* Problem to work on *
Find each line of the entries with the string "就可以非常轻松方便的构建Java项目", please, and copy it.

* Study material *

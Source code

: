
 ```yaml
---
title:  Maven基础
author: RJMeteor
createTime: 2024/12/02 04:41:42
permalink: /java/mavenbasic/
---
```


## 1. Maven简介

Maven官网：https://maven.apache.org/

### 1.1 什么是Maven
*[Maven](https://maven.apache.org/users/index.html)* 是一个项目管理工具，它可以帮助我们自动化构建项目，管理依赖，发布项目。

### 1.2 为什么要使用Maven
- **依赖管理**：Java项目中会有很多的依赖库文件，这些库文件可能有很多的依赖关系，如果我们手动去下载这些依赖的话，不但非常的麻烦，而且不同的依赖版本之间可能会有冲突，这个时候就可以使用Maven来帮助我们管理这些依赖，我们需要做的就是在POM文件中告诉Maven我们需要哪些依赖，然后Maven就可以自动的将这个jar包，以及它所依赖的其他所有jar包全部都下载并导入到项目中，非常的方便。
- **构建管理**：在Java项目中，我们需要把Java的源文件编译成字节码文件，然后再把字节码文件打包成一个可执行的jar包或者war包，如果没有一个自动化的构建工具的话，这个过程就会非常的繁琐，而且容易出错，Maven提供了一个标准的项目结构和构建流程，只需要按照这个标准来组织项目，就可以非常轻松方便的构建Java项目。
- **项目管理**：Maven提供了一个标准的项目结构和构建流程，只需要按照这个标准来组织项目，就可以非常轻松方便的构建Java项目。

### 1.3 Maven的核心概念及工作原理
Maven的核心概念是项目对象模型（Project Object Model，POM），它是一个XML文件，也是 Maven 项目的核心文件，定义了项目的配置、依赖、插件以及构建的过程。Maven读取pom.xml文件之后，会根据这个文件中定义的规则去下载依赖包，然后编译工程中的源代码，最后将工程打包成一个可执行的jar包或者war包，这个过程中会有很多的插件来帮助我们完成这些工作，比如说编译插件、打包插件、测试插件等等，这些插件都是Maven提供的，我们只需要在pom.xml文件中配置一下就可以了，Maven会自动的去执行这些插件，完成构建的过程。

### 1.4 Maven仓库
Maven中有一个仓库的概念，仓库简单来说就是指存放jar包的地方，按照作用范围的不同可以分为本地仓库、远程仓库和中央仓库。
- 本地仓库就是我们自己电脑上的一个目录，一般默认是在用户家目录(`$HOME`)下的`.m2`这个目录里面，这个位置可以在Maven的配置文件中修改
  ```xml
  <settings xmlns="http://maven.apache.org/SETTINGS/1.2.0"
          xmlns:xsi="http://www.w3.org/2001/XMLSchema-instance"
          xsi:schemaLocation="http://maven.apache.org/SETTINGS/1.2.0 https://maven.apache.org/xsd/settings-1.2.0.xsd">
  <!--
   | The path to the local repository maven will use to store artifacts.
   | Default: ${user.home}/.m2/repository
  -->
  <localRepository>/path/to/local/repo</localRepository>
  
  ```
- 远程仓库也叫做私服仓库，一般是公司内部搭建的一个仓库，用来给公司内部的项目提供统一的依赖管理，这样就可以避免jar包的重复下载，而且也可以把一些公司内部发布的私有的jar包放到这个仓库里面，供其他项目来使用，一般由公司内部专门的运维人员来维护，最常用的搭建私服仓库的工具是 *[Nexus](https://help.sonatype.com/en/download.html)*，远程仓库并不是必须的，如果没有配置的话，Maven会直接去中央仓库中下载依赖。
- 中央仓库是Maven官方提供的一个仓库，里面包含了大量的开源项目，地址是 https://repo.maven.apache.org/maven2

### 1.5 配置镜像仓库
* * *
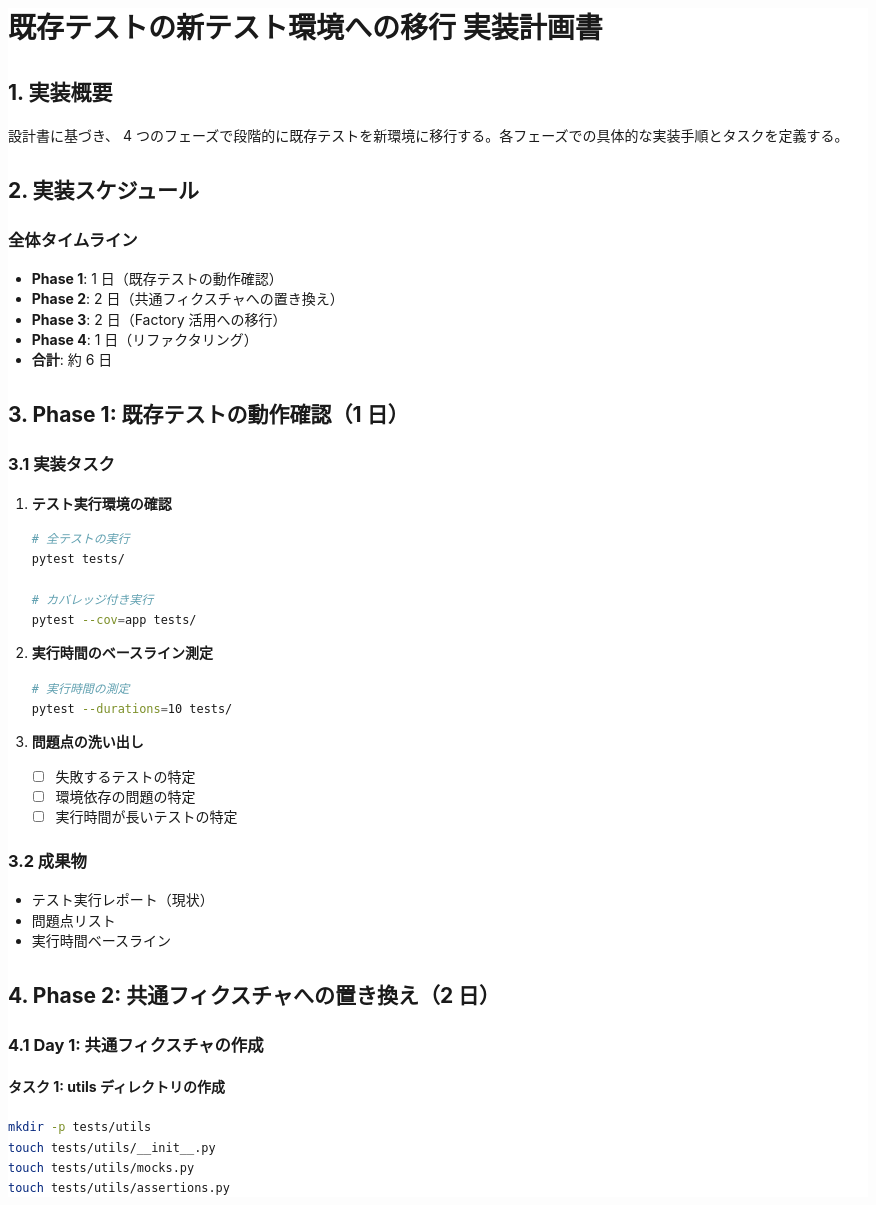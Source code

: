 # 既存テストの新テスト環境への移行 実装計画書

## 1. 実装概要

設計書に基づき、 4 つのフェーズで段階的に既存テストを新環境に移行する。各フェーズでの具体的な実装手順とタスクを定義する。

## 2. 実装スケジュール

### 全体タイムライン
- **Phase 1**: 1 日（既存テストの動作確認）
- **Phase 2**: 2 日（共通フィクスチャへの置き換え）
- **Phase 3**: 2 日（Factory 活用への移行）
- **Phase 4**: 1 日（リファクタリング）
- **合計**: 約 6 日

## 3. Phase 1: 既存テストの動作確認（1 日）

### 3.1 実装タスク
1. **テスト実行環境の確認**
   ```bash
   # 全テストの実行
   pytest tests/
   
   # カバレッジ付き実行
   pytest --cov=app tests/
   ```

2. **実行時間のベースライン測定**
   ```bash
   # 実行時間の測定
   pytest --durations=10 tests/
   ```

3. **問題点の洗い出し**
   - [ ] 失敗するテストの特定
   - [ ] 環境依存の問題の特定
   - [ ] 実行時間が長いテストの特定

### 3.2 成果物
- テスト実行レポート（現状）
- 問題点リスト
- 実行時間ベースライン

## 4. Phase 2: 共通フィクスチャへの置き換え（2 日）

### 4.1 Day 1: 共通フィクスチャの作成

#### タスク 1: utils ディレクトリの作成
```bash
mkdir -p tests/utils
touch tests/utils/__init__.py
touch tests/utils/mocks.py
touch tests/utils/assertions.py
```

* Your solution *
- **构建管理**：在Java项目中，我们需要把Java的源文件编译成字节码文件，然后再把字节码文件打包成一个可执行的jar包或者war包，如果没有一个自动化的构建工具的话，这个过程就会非常的繁琐，而且容易出错，Maven提供了一个标准的项目结构和构建流程，只需要按照这个标准来组织项目，就可以非常轻松方便的构建Java项目。
- **项目管理**：Maven提供了一个标准的项目结构和构建流程，只需要按照这个标准来组织项目，就可以非常轻松方便的构建Java项目。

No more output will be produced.